=== Begin Enclosure ===

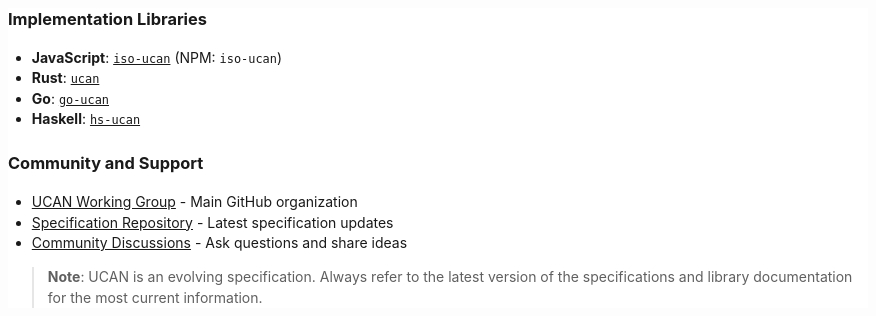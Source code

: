 ### Implementation Libraries
- **JavaScript**: [`iso-ucan`](https://github.com/hugomrdias/iso-repo/tree/main/packages/iso-ucan) (NPM: `iso-ucan`)
- **Rust**: [`ucan`](https://github.com/ucan-wg/rs-ucan) 
- **Go**: [`go-ucan`](https://github.com/ucan-wg/go-ucan)
- **Haskell**: [`hs-ucan`](https://github.com/fission-suite/fission)

### Community and Support
- [UCAN Working Group](https://github.com/ucan-wg) - Main GitHub organization
- [Specification Repository](https://github.com/ucan-wg/spec) - Latest specification updates
- [Community Discussions](https://github.com/ucan-wg/spec/discussions) - Ask questions and share ideas

> **Note**: UCAN is an evolving specification. Always refer to the latest version of the specifications and library documentation for the most current information.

=== End Enclosure ===

ACTIVITY |
Copy out all lines from the material above that contain the string "specification".

SOLVED PROBLEM |
- [Specification Repository](https://github.com/ucan-wg/spec) - Latest specification updates
> **Note**: UCAN is an evolving specification. Always refer to the latest version of the specifications and library documentation for the most current information.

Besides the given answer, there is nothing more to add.